If you were watching static content like a TV show or a movie, latency did not matter as long as the sound and the video were in sync.  Recent game consoles factored latency into their reading routines, as wireless controllers like the Wiimote and the PS3 Dualshock tended to offer a significant and a more variable amount of lag over wired and simpler controllers of the previous generations.  Moreover, the increasing use of the 2.4GHz band for wireless remote usage could also cause delay as controller receivers struggle to discern noise from signal and get the right signal.  Modern games accept the higher latency that comes from these controllers and structure their controller reading routines to be much more forgiving than classic games.  However, for classic consoles designed to be played on a CRT, the high-latency updating of these LCDs just will not do for an ideal experience.

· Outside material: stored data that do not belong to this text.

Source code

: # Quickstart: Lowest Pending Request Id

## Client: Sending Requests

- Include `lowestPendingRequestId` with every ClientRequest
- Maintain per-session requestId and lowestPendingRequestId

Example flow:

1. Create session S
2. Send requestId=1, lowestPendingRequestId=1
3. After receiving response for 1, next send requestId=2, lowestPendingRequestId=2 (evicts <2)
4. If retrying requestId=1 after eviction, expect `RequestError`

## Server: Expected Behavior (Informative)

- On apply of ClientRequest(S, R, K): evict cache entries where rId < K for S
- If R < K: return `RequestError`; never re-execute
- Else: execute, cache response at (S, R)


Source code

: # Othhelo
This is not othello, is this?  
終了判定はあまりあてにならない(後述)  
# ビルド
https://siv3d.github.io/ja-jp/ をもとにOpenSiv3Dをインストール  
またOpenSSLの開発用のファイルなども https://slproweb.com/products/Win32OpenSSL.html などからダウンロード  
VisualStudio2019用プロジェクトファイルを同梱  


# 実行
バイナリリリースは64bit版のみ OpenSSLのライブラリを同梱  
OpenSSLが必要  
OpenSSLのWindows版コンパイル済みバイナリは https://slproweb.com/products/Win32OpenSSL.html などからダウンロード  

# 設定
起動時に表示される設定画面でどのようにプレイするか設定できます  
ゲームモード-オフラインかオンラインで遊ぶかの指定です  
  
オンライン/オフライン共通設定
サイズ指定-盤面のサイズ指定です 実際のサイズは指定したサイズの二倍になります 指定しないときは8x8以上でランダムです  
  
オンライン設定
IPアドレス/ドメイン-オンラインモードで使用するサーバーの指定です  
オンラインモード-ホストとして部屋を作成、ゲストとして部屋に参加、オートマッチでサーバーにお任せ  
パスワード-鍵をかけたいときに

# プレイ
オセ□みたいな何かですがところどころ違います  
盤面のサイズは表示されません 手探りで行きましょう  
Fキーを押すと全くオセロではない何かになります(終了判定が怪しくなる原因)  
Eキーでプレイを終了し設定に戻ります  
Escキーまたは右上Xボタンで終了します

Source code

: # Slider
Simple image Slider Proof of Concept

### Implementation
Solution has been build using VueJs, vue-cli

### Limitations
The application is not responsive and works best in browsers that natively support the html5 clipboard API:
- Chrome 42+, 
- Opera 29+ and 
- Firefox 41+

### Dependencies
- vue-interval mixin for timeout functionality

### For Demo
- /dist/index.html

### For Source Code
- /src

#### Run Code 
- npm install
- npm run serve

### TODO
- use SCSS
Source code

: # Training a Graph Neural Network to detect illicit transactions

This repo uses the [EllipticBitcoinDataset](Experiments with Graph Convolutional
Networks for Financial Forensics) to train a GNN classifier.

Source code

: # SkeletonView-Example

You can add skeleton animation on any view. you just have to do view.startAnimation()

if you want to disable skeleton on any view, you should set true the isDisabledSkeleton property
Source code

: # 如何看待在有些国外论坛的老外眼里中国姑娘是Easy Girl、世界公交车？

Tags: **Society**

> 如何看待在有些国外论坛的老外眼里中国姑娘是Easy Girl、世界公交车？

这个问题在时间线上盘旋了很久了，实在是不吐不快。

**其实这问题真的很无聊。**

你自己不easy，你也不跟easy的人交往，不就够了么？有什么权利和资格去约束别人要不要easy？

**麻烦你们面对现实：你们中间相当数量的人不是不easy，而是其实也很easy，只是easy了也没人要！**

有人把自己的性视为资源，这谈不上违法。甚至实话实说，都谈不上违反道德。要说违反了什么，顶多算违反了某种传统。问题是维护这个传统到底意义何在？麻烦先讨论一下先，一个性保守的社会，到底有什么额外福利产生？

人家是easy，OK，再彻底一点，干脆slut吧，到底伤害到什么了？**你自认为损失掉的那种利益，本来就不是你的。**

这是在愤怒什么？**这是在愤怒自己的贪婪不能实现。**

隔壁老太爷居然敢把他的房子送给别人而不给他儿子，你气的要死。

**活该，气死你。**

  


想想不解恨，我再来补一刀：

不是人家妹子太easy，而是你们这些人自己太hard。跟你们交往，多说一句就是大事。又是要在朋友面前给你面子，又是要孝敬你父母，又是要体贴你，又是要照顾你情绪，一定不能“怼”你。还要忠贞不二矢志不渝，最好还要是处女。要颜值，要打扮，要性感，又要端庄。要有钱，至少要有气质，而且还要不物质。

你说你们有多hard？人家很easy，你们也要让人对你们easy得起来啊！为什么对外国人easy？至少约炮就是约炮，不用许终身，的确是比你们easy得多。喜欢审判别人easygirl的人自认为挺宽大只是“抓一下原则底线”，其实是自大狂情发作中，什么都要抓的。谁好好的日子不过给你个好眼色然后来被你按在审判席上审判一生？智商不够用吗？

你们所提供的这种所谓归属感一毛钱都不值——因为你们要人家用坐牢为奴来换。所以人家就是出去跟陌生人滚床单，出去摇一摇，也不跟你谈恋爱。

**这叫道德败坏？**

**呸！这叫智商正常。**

Today we have a highly competitive display manufacturer market that has come to appreciate the marketing benefits that come with advertising low latency displays.  We also have reviewers that will take panel latency into effect, good YouTube channels and affordable lag testers.  These days, 16-17ms is generally considered the minimum acceptable display latency for a display that would try to compete with a CRT.  An LCD does not display all the pixels of a frame instantly or all at one time, so latency may vary a bit depending on where you hit the button relative to what is happening on the screen. If you can measure 8.3ms at the center of the screen, then you have got yourself a fast-response display.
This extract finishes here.